In response, Gijima submitted that, as In2IT did not satisfy the mandatory requirements, it should have been eliminated for non-compliance with the tender requirements.
Nonetheless, on Monday, the South Gauteng High Court ruled in favour of In2IT’s appeal.
Justice LR Adams ruled: “I am not convinced that in the circumstances of this matter, the substitution order granted by the court a quo was just and equitable.
“It seems innately unjust and unfair that Gijima was permitted by the order of the court a quo to adjust its price ex post facto after having had the benefit of seeing what was tendered by the other bidder.

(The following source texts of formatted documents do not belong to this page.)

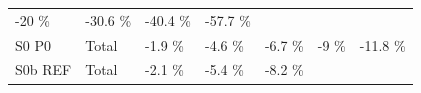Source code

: \documentclass[]{article}
\begin{document}
\begin{longtable}[]{@{}lllllll@{}}
\begin{minipage}[t]{0.11\columnwidth}
-20 \%\strut
\end{minipage} & \begin{minipage}[t]{0.11\columnwidth}\raggedright\strut
-30.6 \%\strut
\end{minipage} & \begin{minipage}[t]{0.11\columnwidth}\raggedright\strut
-40.4 \%\strut
\end{minipage} & \begin{minipage}[t]{0.11\columnwidth}\raggedright\strut
-57.7 \%\strut
\end{minipage}\tabularnewline
\begin{minipage}[t]{0.14\columnwidth}\raggedright\strut
S0 P0\strut
\end{minipage} & \begin{minipage}[t]{0.13\columnwidth}\raggedright\strut
Total\strut
\end{minipage} & \begin{minipage}[t]{0.11\columnwidth}\raggedright\strut
-1.9 \%\strut
\end{minipage} & \begin{minipage}[t]{0.11\columnwidth}\raggedright\strut
-4.6 \%\strut
\end{minipage} & \begin{minipage}[t]{0.11\columnwidth}\raggedright\strut
-6.7 \%\strut
\end{minipage} & \begin{minipage}[t]{0.11\columnwidth}\raggedright\strut
-9 \%\strut
\end{minipage} & \begin{minipage}[t]{0.11\columnwidth}\raggedright\strut
-11.8 \%\strut
\end{minipage}\tabularnewline
\begin{minipage}[t]{0.14\columnwidth}\raggedright\strut
S0b REF\strut
\end{minipage} & \begin{minipage}[t]{0.13\columnwidth}\raggedright\strut
Total\strut
\end{minipage} & \begin{minipage}[t]{0.11\columnwidth}\raggedright\strut
-2.1 \%\strut
\end{minipage} & \begin{minipage}[t]{0.11\columnwidth}\raggedright\strut
-5.4 \%\strut
\end{minipage} & \begin{minipage}[t]{0.11\columnwidth}\raggedright\strut
-8.2 \%\strut
\end{minipage} & \begin{minipage}[t]{0.11\columnwidth}\raggedright\strut

\end{minipage}
\end{longtable}
\end{document}
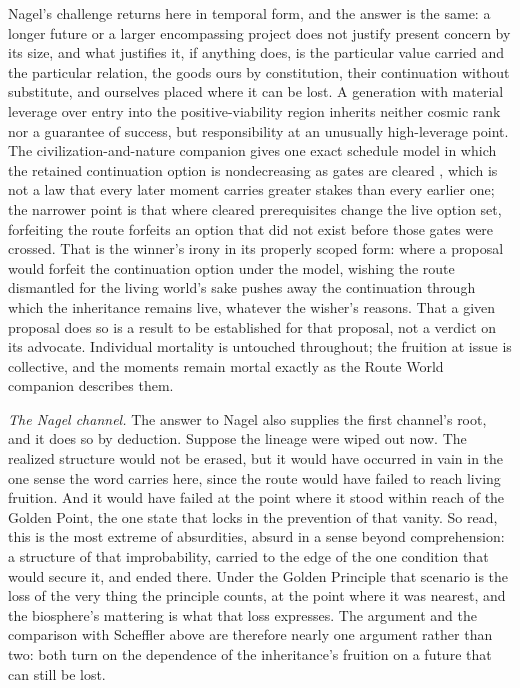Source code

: Nagel's challenge returns here in temporal form, and the answer is the same:
a longer future or a larger encompassing project does not justify present
concern by its size, and what justifies it, if anything does, is the
particular value carried and the particular relation, the goods ours by
constitution, their continuation without substitute, and ourselves placed
where it can be lost. A generation with material leverage over entry into the
positive-viability region inherits neither cosmic rank nor a guarantee of
success, but responsibility at an unusually high-leverage point. The
civilization-and-nature companion gives one exact schedule model in which the
retained continuation option is nondecreasing as gates are cleared
\cite{GoldenCivNature}, which is not a law that every later moment carries
greater stakes than every earlier one; the narrower point is that where
cleared prerequisites change the live option set, forfeiting the route
forfeits an option that did not exist before those gates were crossed. That is the winner's irony in its
properly scoped form: where a proposal would forfeit the continuation option
under the model, wishing the route dismantled for the living world's sake
pushes away the continuation through which the inheritance remains live,
whatever the wisher's reasons. That a given proposal does so is a result to be
established for that proposal, not a verdict on its advocate. Individual mortality is untouched
throughout; the fruition at issue is collective, and the moments remain mortal
exactly as the Route World companion describes them.

\emph{The Nagel channel.} The answer to Nagel also supplies the first
channel's root, and it does so by deduction. Suppose the lineage were wiped
out now. The realized structure would not be erased, but it would have
occurred in vain in the one sense the word carries here, since the route would
have failed to reach living fruition. And it would have failed at the point
where it stood within reach of the Golden Point, the one state that locks in
the prevention of that vanity. So read, this is the most
extreme of absurdities, absurd in a sense beyond comprehension: a structure
of that improbability, carried to the edge of the one condition that would
secure it, and ended there. Under the Golden Principle that scenario is the loss of
the very thing the principle counts, at the point where it was nearest, and
the biosphere's mattering is what that loss expresses. The argument and the
comparison with Scheffler above are therefore nearly one argument rather than
two: both turn on the dependence of the inheritance's fruition on a future
that can still be lost.

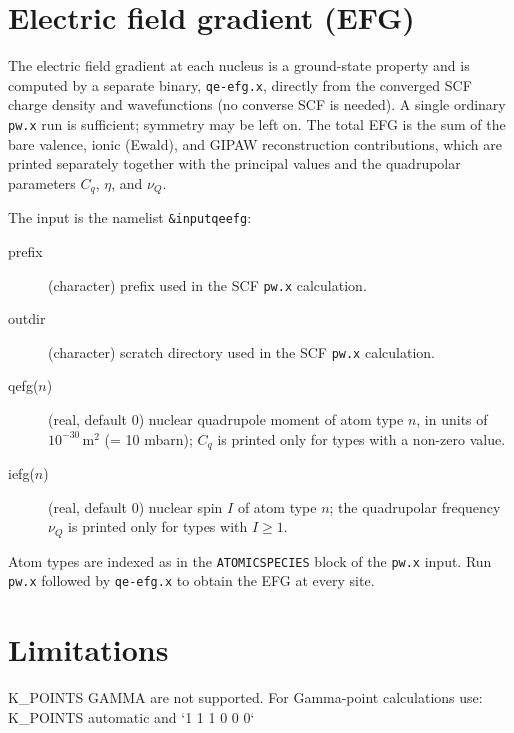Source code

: \documentclass[a4paper,11pt,twoside]{article}
\begin{document}
\section{Electric field gradient (EFG)}
The electric field gradient at each nucleus is a ground-state property and is computed by a
separate binary, \texttt{qe-efg.x}, directly from the converged SCF charge density and
wavefunctions (no converse SCF is needed). A single ordinary \texttt{pw.x} run is sufficient;
symmetry may be left on. The total EFG is the sum of the bare valence, ionic (Ewald), and GIPAW
reconstruction contributions, which are printed separately together with the principal values and
the quadrupolar parameters $C_q$, $\eta$, and $\nu_Q$.

The input is the namelist \texttt{\&input\textunderscore{}qeefg}:
\begin{description}
\item[prefix] (character) prefix used in the SCF \texttt{pw.x} calculation.
\item[outdir] (character) scratch directory used in the SCF \texttt{pw.x} calculation.
\item[q\textunderscore{}efg($n$)] (real, default $0$) nuclear quadrupole moment of atom type $n$,
in units of $10^{-30}\,\mathrm{m}^2$ (= 10 mbarn); $C_q$ is printed only for types with a non-zero value.
\item[i\textunderscore{}efg($n$)] (real, default $0$) nuclear spin $I$ of atom type $n$; the
quadrupolar frequency $\nu_Q$ is printed only for types with $I \ge 1$.
\end{description}
Atom types are indexed as in the \texttt{ATOMIC\textunderscore{}SPECIES} block of the \texttt{pw.x}
input. Run \texttt{pw.x} followed by \texttt{qe-efg.x} to obtain the EFG at every site.

\section{Limitations}
K\_POINTS GAMMA are not supported. For Gamma-point calculations use: K\_POINTS automatic and `1 1 1 0 0 0`


\end{document}
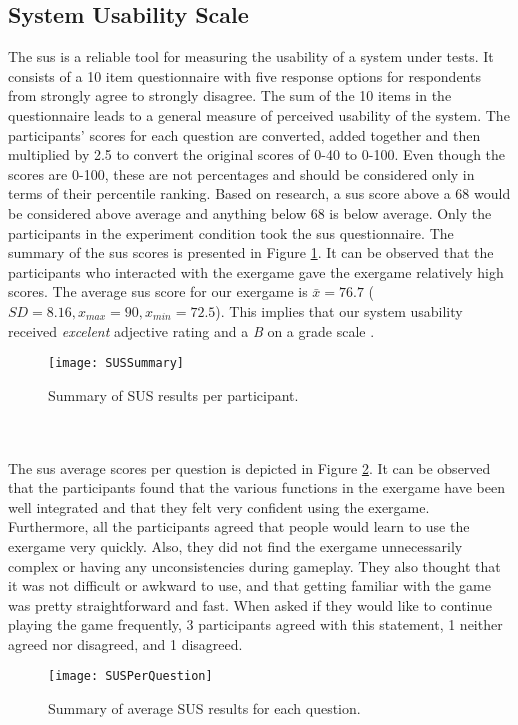 \subsection{System Usability Scale}
The \acrfull{sus} is a reliable tool for measuring the usability of a system under tests. It consists of a 10 item questionnaire with five response options for respondents from strongly agree to strongly disagree. The sum of the 10 items in the questionnaire leads to a general measure of perceived usability of the system. The participants' scores for each question are converted, added together and then multiplied by 2.5 to convert the original scores of 0-40 to 0-100. Even though the scores are 0-100, these are not percentages and should be considered only in terms of their percentile ranking. Based on research, a  \acrshort{sus} score above a 68 would be considered above average and anything below 68 is below average. Only the participants in the experiment condition took the \acrshort{sus} questionnaire. The summary of the \acrshort{sus} scores is presented in Figure \ref{fig:sus}. It can be observed that the participants who interacted with the exergame gave the exergame relatively high scores. The  average \acrshort{sus} score for our exergame  is \begin{math}\bar{x} = 76.7 \end{math} (\begin{math} SD = 8.16, x_{max}= 90, x_{min}= 72.5\end{math}). This implies that our system usability received \textit{excelent} adjective rating and a \textit{B} on a grade scale \cite{brooke2013sus}.\\
\begin{figure}[h]
    \centering
    \texttt{[image: SUSSummary]}
    \caption{Summary of SUS results per participant.}
    \label{fig:sus}
\end{figure}\\\\
The \acrshort{sus} average scores per question is depicted in Figure \ref{fig:susPerQuestion}. It can be observed that the participants found that the various functions in the exergame have been well integrated and that they felt very confident using the exergame. Furthermore, all the participants agreed that people would learn to use the exergame very quickly. Also, they did not find the exergame unnecessarily complex or having any unconsistencies during gameplay. They also thought that it was not difficult or awkward to use, and that getting familiar with the game was pretty straightforward and fast. When asked if they would like to continue playing the game frequently, 3 participants agreed with this statement, 1  neither agreed nor disagreed, and 1 disagreed. \\
\begin{figure}[h]
    \centering
    \texttt{[image: SUSPerQuestion]}
    \caption{Summary of average SUS results for each question.}
    \label{fig:susPerQuestion}
\end{figure}
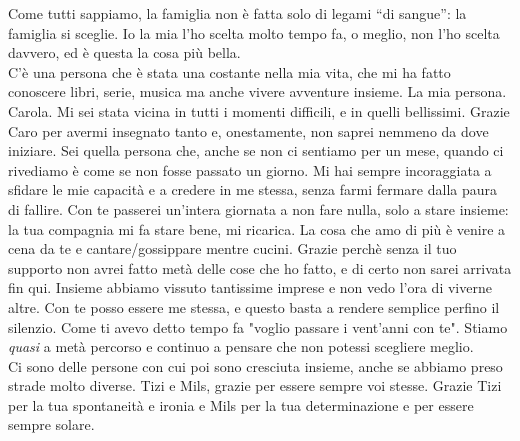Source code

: \begin{acknowledgments}
Come tutti sappiamo, la famiglia non è fatta solo di legami “di sangue”: la famiglia si sceglie. Io la mia l’ho scelta molto tempo fa, o meglio, non l’ho scelta davvero, ed è questa la cosa più bella.\\
C'è una persona che è stata una costante nella mia vita, che mi ha fatto conoscere libri, serie, musica ma anche vivere avventure insieme. La mia persona. Carola. Mi sei stata vicina in tutti i momenti difficili, e in quelli bellissimi. Grazie Caro per avermi insegnato tanto e, onestamente, non saprei nemmeno da dove iniziare. Sei quella persona che, anche se non ci sentiamo per un mese, quando ci rivediamo è come se non fosse passato un giorno. Mi hai sempre incoraggiata a sfidare le mie capacità e a credere in me stessa, senza farmi fermare dalla paura di fallire. Con te passerei un'intera giornata a non fare nulla, solo a stare insieme: la tua compagnia mi fa stare bene, mi ricarica. La cosa che amo di più è venire a cena da te e cantare/gossippare mentre cucini. Grazie perchè senza il tuo supporto non avrei fatto metà delle cose che ho fatto, e di certo non sarei arrivata fin qui. Insieme abbiamo vissuto tantissime imprese e non vedo l'ora di viverne altre. Con te posso essere me stessa, e questo basta a rendere semplice perfino il silenzio. Come ti avevo detto tempo fa "voglio passare i vent'anni con te". Stiamo \textit{quasi} a metà percorso e continuo a pensare che non potessi scegliere meglio.\\

Ci sono delle persone con cui poi sono cresciuta insieme, anche se abbiamo preso strade molto diverse. Tizi e Mils, grazie per essere sempre voi stesse. Grazie Tizi per la tua spontaneità e ironia e Mils per la tua determinazione e per essere sempre solare. \\


\end{acknowledgments}
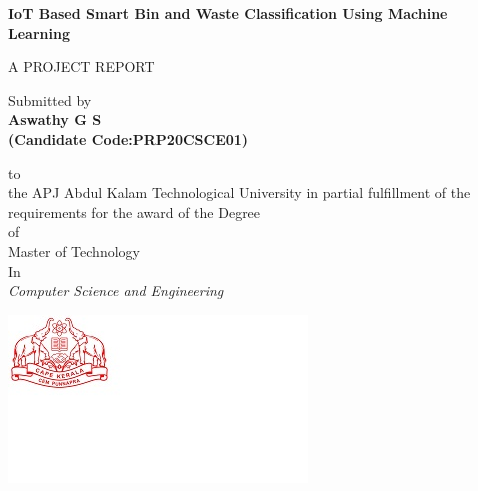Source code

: 

\begin{titlepage}
	\begin{center}
		\vspace{0.35cm}
		\vspace{0.5cm}
		\textbf{\Large{IoT Based Smart Bin and Waste Classification Using Machine Learning}}\\ \vspace{0.9cm}
	
		\normalsize
		
     	\vspace{2cm}
     	A PROJECT REPORT 
		
		Submitted by\\
		\vspace{1cm}
		\textbf{{\selectfont Aswathy G S}}\\
		\textbf{{\selectfont(Candidate Code:PRP20CSCE01)}}\\
		\vspace{1cm}
	        
	         to\\
	         \vspace{1cm}
	         \normalsize
	         \vspace{0.1cm}
	         the APJ Abdul Kalam Technological University in partial fulfillment of the requirements for the award of  the Degree \\
	         \vspace{0.5cm}
	         of\\
	         \vspace{1cm}
	         Master of Technology\\
	            In\\
	            \textit{ Computer Science and Engineering}\\
	\vspace{1cm}
	
		\begin{center}
	\hspace{5cm}
	    	\includegraphics[]{am2.jpg}
	\end{center}
		\normalsize
		

\end{center}
\end{titlepage}
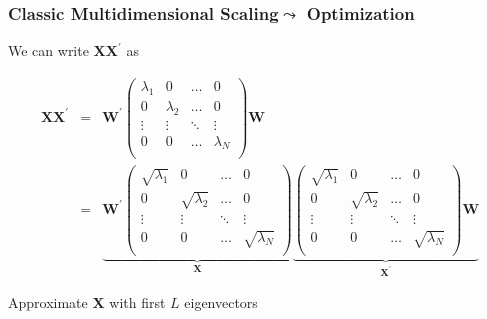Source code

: \documentclass{beamer}
\numberwithin{equation}{section}
\begin{document}
\begin{frame}
\frametitle{Classic Multidimensional Scaling$\leadsto$ Optimization}

We can write $\boldsymbol{X}\boldsymbol{X}^{'}$ as

\begin{eqnarray}
\boldsymbol{X}\boldsymbol{X}^{'} & = & \boldsymbol{W}^{'}\begin{pmatrix}
\lambda_{1} & 0 & \hdots &  0 \\
0 & \lambda_{2} & \hdots & 0 \\
\vdots  & \vdots & \ddots & \vdots \\
0 & 0 & \hdots & \lambda_{N} \\
\end{pmatrix} \boldsymbol{W} \nonumber \\
& = & \underbrace{\boldsymbol{W}^{'} \begin{pmatrix}
\sqrt{\lambda_{1}} & 0 & \hdots &  0 \\
0 & \sqrt{\lambda_{2}} & \hdots & 0 \\
\vdots  & \vdots & \ddots & \vdots \\
0 & 0 & \hdots & \sqrt{\lambda_{N}} \\
\end{pmatrix}}_{\boldsymbol{X}} \underbrace{\begin{pmatrix}
\sqrt{\lambda_{1}} & 0 & \hdots &  0 \\
0 & \sqrt{\lambda_{2}} & \hdots & 0 \\
\vdots  & \vdots & \ddots & \vdots \\
0 & 0 & \hdots & \sqrt{\lambda_{N}} \\
\end{pmatrix} \boldsymbol{W}}_{\boldsymbol{X}^{'}} \nonumber 
\end{eqnarray}

Approximate $\boldsymbol{X}$ with first $L$ eigenvectors


\end{frame}
\end{document}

“It may very well be that the circumstances of the present case are such that it falls within the category of those cases where by reason of the effluxion of time and other considerations, notably the fact that Gijima’s price quoted would have cost the fiscus a substantial sum of money more than it is paying to In2IT, an invalid administrative act should have been permitted to stand.”
The court ruled that:
(1) The appellant’s (In2IT) appeal against the order of the court a quo is upheld, with costs.
(2) The order of the court a quo is set aside and in its place is substituted the following:
(a) The applicant’s judicial review application is dismissed with costs, such costs to include the costs consequent upon the employment of two counsel, one being senior counsel (where so employed).
(3) The first respondent (Gijima) shall pay the appellant’s (In2IT) costs of the appeal, including the costs of the application for leave to appeal to the court a quo and the costs of the application for leave to appeal to the Supreme Court of Appeal, all such costs to include the costs consequent upon the employment of two counsel, one being senior counsel (where so employed).